● **WORK ORDER**: When a line below holds the string "KITCHENS", show that line.

+ + + + +

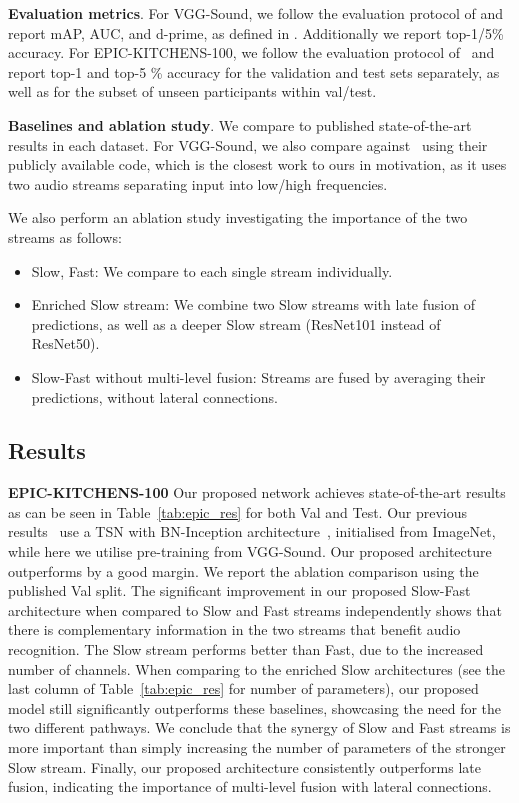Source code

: \documentclass{article}
\begin{document}
\noindent\textbf{Evaluation metrics}. For VGG-Sound, we follow the evaluation protocol of \cite{vggsound,Hershey2017} and report mAP, AUC, and d-prime, as defined in \cite{Hershey2017}. Additionally we report top-1/5\% accuracy. For EPIC-KITCHENS-100, we follow the evaluation protocol of~\cite{Damen2020RESCALING} and report top-1 and top-5 \% accuracy for the validation and test sets separately, as well as for the subset of unseen participants within val/test.

\noindent\textbf{Baselines and ablation study}. We compare to published state-of-the-art results in each dataset. For VGG-Sound, we also compare against~\cite{mcdonnell_2020} using their publicly available code, which is the closest work to ours in motivation, as it uses two audio streams separating input into low/high frequencies.

We also perform an ablation study investigating the importance of the two streams as follows:
\begin{itemize}[leftmargin=*,itemsep=-2ex,partopsep=1ex,parsep=2ex]
\vspace*{-6pt}
    \item Slow, Fast: We compare to each single stream individually.
    \item Enriched Slow stream: We combine two Slow streams with late fusion of predictions, as well as a deeper Slow stream (ResNet101 instead of ResNet50).
    \item Slow-Fast without multi-level fusion: Streams are fused by averaging their predictions, without lateral connections.
\end{itemize}

\subsection{Results}
\label{subsec:res}

\textbf{EPIC-KITCHENS-100} Our proposed network achieves state-of-the-art results as can be seen in Table~\ref{tab:epic_res} for both Val and Test. Our previous results~\cite{Damen2020RESCALING} use a TSN with BN-Inception architecture~\cite{TSN2016ECCV}, initialised from ImageNet, while here we utilise pre-training from VGG-Sound. Our proposed architecture outperforms \cite{Damen2020RESCALING} by a good margin. 
We report the ablation comparison using the published Val split.
The significant improvement in our proposed Slow-Fast architecture when compared to Slow and Fast streams independently shows that there is complementary information in the two streams that benefit audio recognition. The Slow stream performs better than Fast, due to the increased number of channels. When comparing to the enriched Slow architectures (see the last column of Table~\ref{tab:epic_res} for number of parameters), 
our proposed model still significantly outperforms these baselines, showcasing the need for the two different pathways. We conclude that the synergy of Slow and Fast streams is more important than simply increasing the number of parameters of the stronger Slow stream. Finally, our proposed architecture consistently outperforms late fusion, indicating the importance of multi-level fusion with lateral connections.
\end{document}
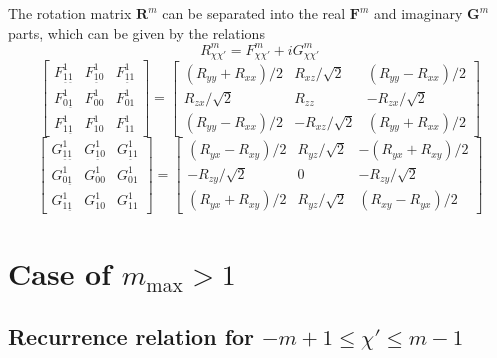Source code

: The rotation matrix $\mathbf{R}^{m}$ can be separated into the real
$\mathbf{F}^{m}$ and imaginary $\mathbf{G}^{m}$ parts, which can
be given by the relations
\begin{equation}
R_{\chi\chi'}^{m}=F_{\chi\chi'}^{m}+iG_{\chi\chi'}^{m}
\end{equation}
\begin{equation}
\left[\begin{array}{ccc}
F_{\underline{1}\underline{1}}^{1} & F_{\underline{1}0}^{1} & F_{\underline{1}1}^{1}\\
F_{0\underline{1}}^{1} & F_{00}^{1} & F_{01}^{1}\\
F_{1\underline{1}}^{1} & F_{10}^{1} & F_{11}^{1}
\end{array}\right]=\left[\begin{array}{ccc}
\left(R_{yy}+R_{xx}\right)/2 & R_{xz}/\sqrt{2} & \left(R_{yy}-R_{xx}\right)/2\\
R_{zx}/\sqrt{2} & R_{zz} & -R_{zx}/\sqrt{2}\\
\left(R_{yy}-R_{xx}\right)/2 & -R_{xz}/\sqrt{2} & \left(R_{yy}+R_{xx}\right)/2
\end{array}\right]
\end{equation}
\begin{equation}
\left[\begin{array}{ccc}
G_{\underline{1}\underline{1}}^{1} & G_{\underline{1}0}^{1} & G_{\underline{1}1}^{1}\\
G_{0\underline{1}}^{1} & G_{00}^{1} & G_{01}^{1}\\
G_{1\underline{1}}^{1} & G_{10}^{1} & G_{11}^{1}
\end{array}\right]=\left[\begin{array}{ccc}
\left(R_{yx}-R_{xy}\right)/2 & R_{yz}/\sqrt{2} & -\left(R_{yx}+R_{xy}\right)/2\\
-R_{zy}/\sqrt{2} & 0 & -R_{zy}/\sqrt{2}\\
\left(R_{yx}+R_{xy}\right)/2 & R_{yz}/\sqrt{2} & \left(R_{xy}-R_{yx}\right)/2
\end{array}\right]
\end{equation}



\section{Case of $m_{\mathrm{max}}>1$}


\subsection{Recurrence relation for $-m+1\leq\chi'\leq m-1$}


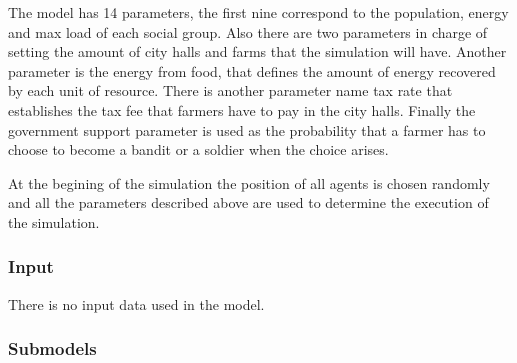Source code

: \documentclass{wscpaperproc}
\begin{document}
The model has 14 parameters, the first nine correspond to the population,
energy and max load of each social group. Also there are two parameters in
charge of setting the amount of city halls and farms that the simulation will
have. Another parameter is the energy from food, that defines the amount of
energy recovered by each unit of resource. There is another parameter name tax
rate that establishes the tax fee that farmers have to pay in the city halls.
Finally the government support parameter is used as the probability that a
farmer has to choose to become a bandit or a soldier when the choice arises.

At the begining of the simulation the position of all agents is chosen randomly
and all the parameters described above are used to determine the execution of
the simulation.

\subsubsection{Input}

There is no input data used in the model.

\subsubsection{Submodels}
\end{document}
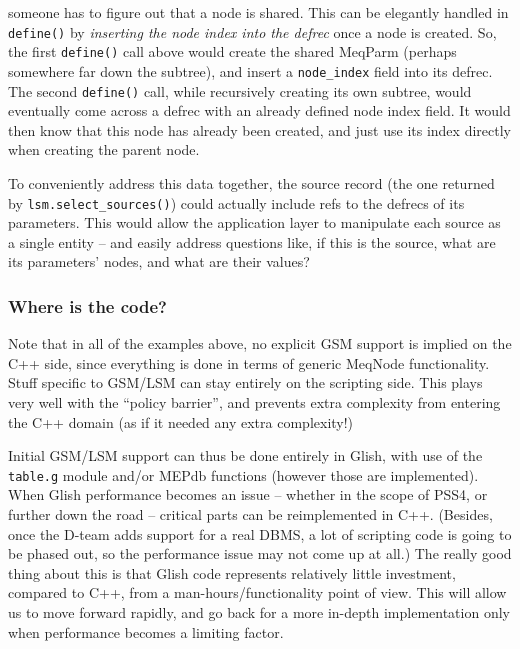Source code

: \documentclass[]{lofar}
\begin{document}
  \noindent someone has to figure out that a node is shared. This can be
  elegantly handled in {\tt define()} by {\em inserting the node index into the
  defrec} once a node is created. So, the first {\tt define()} call above would
  create the shared MeqParm (perhaps somewhere far down the subtree), and insert
  a {\tt node\_index} field into its defrec. The second {\tt define()} call,
  while recursively creating its own subtree, would eventually come across a
  defrec with an already defined node index field. It would then know that this
  node has already been created, and just use its index directly when creating
  the parent node.
  
  To conveniently address this data together, the source record (the one returned
  by {\tt lsm.select\_sources()}) could actually include refs to the defrecs of
  its parameters. This would allow the application layer to manipulate each
  source as a single entity -- and easily address questions like, if this is the
  source, what are its parameters' nodes, and what are their values?
  
\subsubsection{Where is the code?}
  
  Note that in all of the examples above, no explicit GSM support is implied on
  the C++ side, since everything is done in terms of generic MeqNode
  functionality. Stuff specific to GSM/LSM can stay entirely on the scripting
  side. This plays very well with the ``policy barrier'', and prevents extra
  complexity from entering the C++ domain (as if it needed any extra complexity!)
  
  Initial GSM/LSM support can thus be done entirely in Glish, with use of the
  {\tt table.g} module and/or MEPdb functions (however those are
  implemented). When Glish performance becomes an issue -- whether in the scope
  of PSS4, or  further down the road -- critical parts can be reimplemented in
  C++. (Besides, once the D-team adds support for a real DBMS, a lot of scripting
  code is going to be phased out, so the performance issue may not come up at
  all.) The really good thing about this is that Glish code represents relatively
  little investment, compared to C++, from a man-hours/functionality point of
  view. This will allow us to move forward rapidly, and go back for a more
  in-depth implementation only when performance becomes a limiting factor.
  
\end{document}
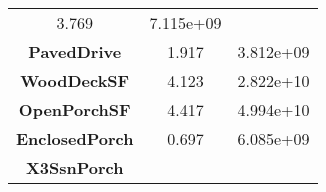 \documentclass[]{article}
\begin{document}
\begin{longtable}[c]{@{}ccc@{}}
\begin{minipage}[t]{0.16\columnwidth}
3.769
\strut\end{minipage} &
\begin{minipage}[t]{0.19\columnwidth}\centering\strut
7.115e+09
\strut\end{minipage}\tabularnewline
\begin{minipage}[t]{0.25\columnwidth}\centering\strut
\textbf{PavedDrive}
\strut\end{minipage} &
\begin{minipage}[t]{0.16\columnwidth}\centering\strut
1.917
\strut\end{minipage} &
\begin{minipage}[t]{0.19\columnwidth}\centering\strut
3.812e+09
\strut\end{minipage}\tabularnewline
\begin{minipage}[t]{0.25\columnwidth}\centering\strut
\textbf{WoodDeckSF}
\strut\end{minipage} &
\begin{minipage}[t]{0.16\columnwidth}\centering\strut
4.123
\strut\end{minipage} &
\begin{minipage}[t]{0.19\columnwidth}\centering\strut
2.822e+10
\strut\end{minipage}\tabularnewline
\begin{minipage}[t]{0.25\columnwidth}\centering\strut
\textbf{OpenPorchSF}
\strut\end{minipage} &
\begin{minipage}[t]{0.16\columnwidth}\centering\strut
4.417
\strut\end{minipage} &
\begin{minipage}[t]{0.19\columnwidth}\centering\strut
4.994e+10
\strut\end{minipage}\tabularnewline
\begin{minipage}[t]{0.25\columnwidth}\centering\strut
\textbf{EnclosedPorch}
\strut\end{minipage} &
\begin{minipage}[t]{0.16\columnwidth}\centering\strut
0.697
\strut\end{minipage} &
\begin{minipage}[t]{0.19\columnwidth}\centering\strut
6.085e+09
\strut\end{minipage}\tabularnewline
\begin{minipage}[t]{0.25\columnwidth}\centering\strut
\textbf{X3SsnPorch}
\strut\end{minipage} &
\begin{minipage}[t]{0.16\columnwidth}\centering\strut

\end{minipage}
\end{longtable}
\end{document}
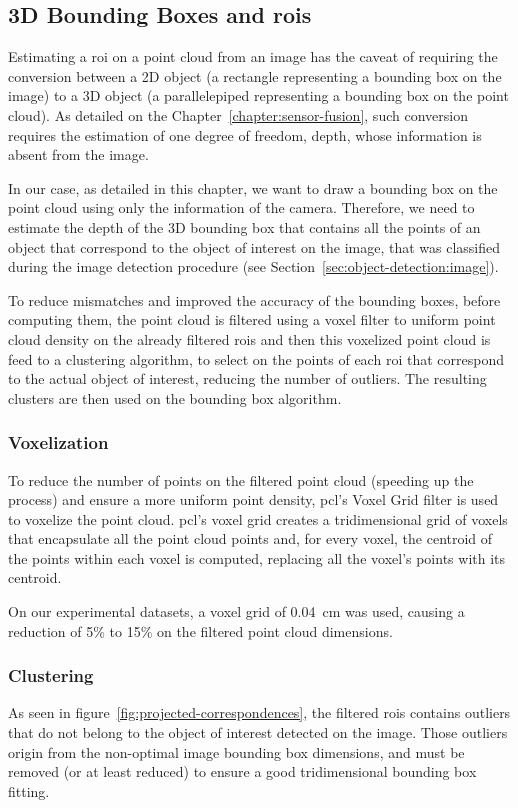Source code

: \subsection{3D Bounding Boxes and \aclp{roi}}
\label{subsec:object-detection:bounding-boxes-and-roi}
Estimating a \ac{roi} on a point cloud from an image has the caveat of requiring the conversion between a 2D object (a rectangle representing a bounding box on the image) to a 3D object (a parallelepiped representing a bounding box on the point cloud). As detailed on the Chapter~\ref{chapter:sensor-fusion}, such conversion requires the estimation of one degree of freedom, depth, whose information is absent from the image.

In our case, as detailed in this chapter, we want to draw a bounding box on the point cloud using only the information of the camera. Therefore, we need to estimate the depth of the 3D bounding box that contains all the points of an object that correspond to the object of interest on the image, that was classified during the image detection procedure (see Section~\ref{sec:object-detection:image}).

To reduce mismatches and improved the accuracy of the bounding boxes, before computing them, the point cloud is filtered using a voxel filter to uniform point cloud density on the already filtered \acp{roi} and then this voxelized point cloud is feed to a clustering algorithm, to select on the points of each \ac{roi} that correspond to the actual object of interest, reducing the number of outliers. The resulting clusters are then used on the bounding box algorithm.


\subsubsection{Voxelization}
To reduce the number of points on the filtered point cloud (speeding up the process) and ensure a more uniform point density, \ac{pcl}'s Voxel Grid filter is used to voxelize the point cloud. \ac{pcl}'s voxel grid creates a tridimensional grid of voxels that encapsulate all the point cloud points and, for every voxel, the centroid of the points within each voxel is computed, replacing all the voxel's points with its centroid.

On our experimental datasets, a voxel grid of \SI{0.04}{\centi\meter} was used, causing a reduction of 5\% to 15\% on the filtered point cloud dimensions.

\subsubsection{Clustering}
As seen in figure~\ref{fig:projected-correspondences}, the filtered \acp{roi} contains outliers that do not belong to the object of interest detected on the image. Those outliers origin from the non-optimal image bounding box dimensions, and must be removed (or at least reduced) to ensure a good tridimensional bounding box fitting.

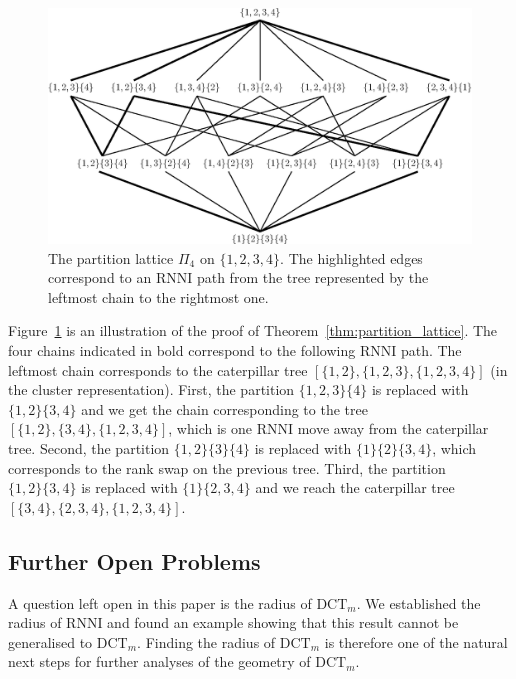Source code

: \documentclass[11pt]{amsart}
\newcommand{\rnni}{\mathrm{RNNI}}
\newcommand{\dtt}{\mathrm{DCT}}
\newcommand{\summary}[1]{} %
\begin{document}
\begin{figure}[H]
\centering
\includegraphics[width=\textwidth]{partition_lattice4}
\vspace{12pt}
\caption{The partition lattice $\Pi_4$ on $\{1,2,3,4\}$.
The highlighted edges correspond to an $\rnni$ path from the tree represented by the leftmost chain to the rightmost one.}
\label{fig:partition_lattice4}
\end{figure}

Figure~\ref{fig:partition_lattice4} is an illustration of the proof of Theorem~\ref{thm:partition_lattice}.
The four chains indicated in bold correspond to the following $\rnni$ path.
The leftmost chain corresponds to the caterpillar tree $[\{1, 2\}, \{1, 2, 3\}, \{1, 2, 3, 4\}]$ (in the cluster representation).
First, the partition $\{1, 2, 3\} \{4\}$ is replaced with $\{1, 2\} \{3, 4\}$ and we get the chain corresponding to the tree $[\{1, 2\}, \{3, 4\}, \{1, 2, 3, 4\}]$, which is one $\rnni$ move away from the caterpillar tree.
Second, the partition $\{1, 2\} \{3\} \{4\}$ is replaced with $\{1\} \{2\} \{3, 4\}$, which corresponds to the rank swap on the previous tree.
Third, the partition $\{1, 2\} \{3, 4\}$ is replaced with $\{1\} \{2, 3, 4\}$ and we reach the caterpillar tree $[\{3,4\}, \{2, 3, 4\}, \{1, 2, 3, 4\}]$.

\subsection{Further Open Problems}

\summary{Radius $\dtt_m$}
A question left open in this paper is the radius of $\dtt_m$.
We established the radius of $\rnni$ and found an example showing that this result cannot be generalised to $\dtt_m$.
Finding the radius of $\dtt_m$ is therefore one of the natural next steps for further analyses of the geometry of $\dtt_m$.
\end{document}
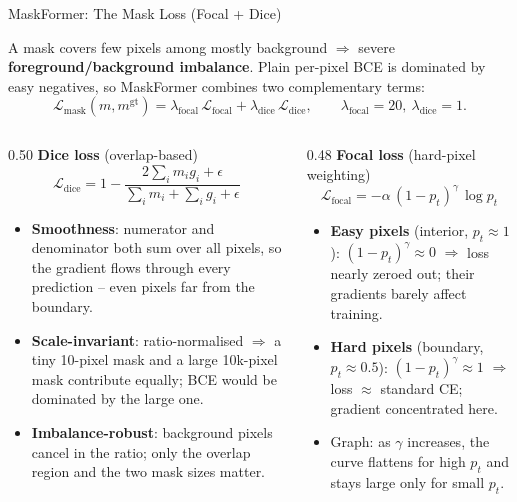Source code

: \begin{frame}{MaskFormer: The Mask Loss (Focal + Dice)}

  A mask covers few pixels among mostly background $\Rightarrow$ severe \textbf{foreground/background imbalance}. Plain per-pixel BCE is dominated by easy negatives, so MaskFormer combines two complementary terms:
  \[
    \mathcal{L}_\text{mask}(m, m^{\text{gt}}) = \lambda_\text{focal}\,\mathcal{L}_\text{focal} + \lambda_\text{dice}\,\mathcal{L}_\text{dice},
    \qquad \lambda_\text{focal}=20,\ \lambda_\text{dice}=1.
  \]

  \begin{columns}[t]
    \begin{column}{0.50\textwidth}
      \textbf{Dice loss} (overlap-based)
      \[
        \mathcal{L}_\text{dice} = 1 - \frac{2\sum_i m_i g_i + \epsilon}{\sum_i m_i + \sum_i g_i + \epsilon}
      \]
      \begin{itemize}\small
        \item \textbf{Smoothness}: numerator and denominator both sum over all pixels, so the gradient flows through every prediction -- even pixels far from the boundary.
        \item \textbf{Scale-invariant}: ratio-normalised $\Rightarrow$ a tiny 10-pixel mask and a large 10k-pixel mask contribute equally; BCE would be dominated by the large one.
        \item \textbf{Imbalance-robust}: background pixels cancel in the ratio; only the overlap region and the two mask sizes matter.
      \end{itemize}
    \end{column}
    \begin{column}{0.48\textwidth}
      \textbf{Focal loss} (hard-pixel weighting)
      \[
        \mathcal{L}_\text{focal} = -\alpha\,(1{-}p_t)^{\gamma}\,\log p_t
      \]
      \begin{itemize}\small
        \item \textbf{Easy pixels} (interior, $p_t \approx 1$): $(1-p_t)^\gamma \approx 0$ $\Rightarrow$ loss nearly zeroed out; their gradients barely affect training.
        \item \textbf{Hard pixels} (boundary, $p_t \approx 0.5$): $(1-p_t)^\gamma \approx 1$ $\Rightarrow$ loss $\approx$ standard CE; gradient concentrated here.
        \item Graph: as $\gamma$ increases, the curve flattens for high $p_t$ and stays large only for small $p_t$.

\end{itemize}
\end{column}
\end{columns}
\end{frame}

+ + + + +

● **WRITTEN ANSWER**:
\noindent\textbf{Evaluation metrics}. For VGG-Sound, we follow the evaluation protocol of \cite{vggsound,Hershey2017} and report mAP, AUC, and d-prime, as defined in \cite{Hershey2017}. Additionally we report top-1/5\% accuracy. For EPIC-KITCHENS-100, we follow the evaluation protocol of~\cite{Damen2020RESCALING} and report top-1 and top-5 \% accuracy for the validation and test sets separately, as well as for the subset of unseen participants within val/test.
\textbf{EPIC-KITCHENS-100} Our proposed network achieves state-of-the-art results as can be seen in Table~\ref{tab:epic_res} for both Val and Test. Our previous results~\cite{Damen2020RESCALING} use a TSN with BN-Inception architecture~\cite{TSN2016ECCV}, initialised from ImageNet, while here we utilise pre-training from VGG-Sound. Our proposed architecture outperforms \cite{Damen2020RESCALING} by a good margin. 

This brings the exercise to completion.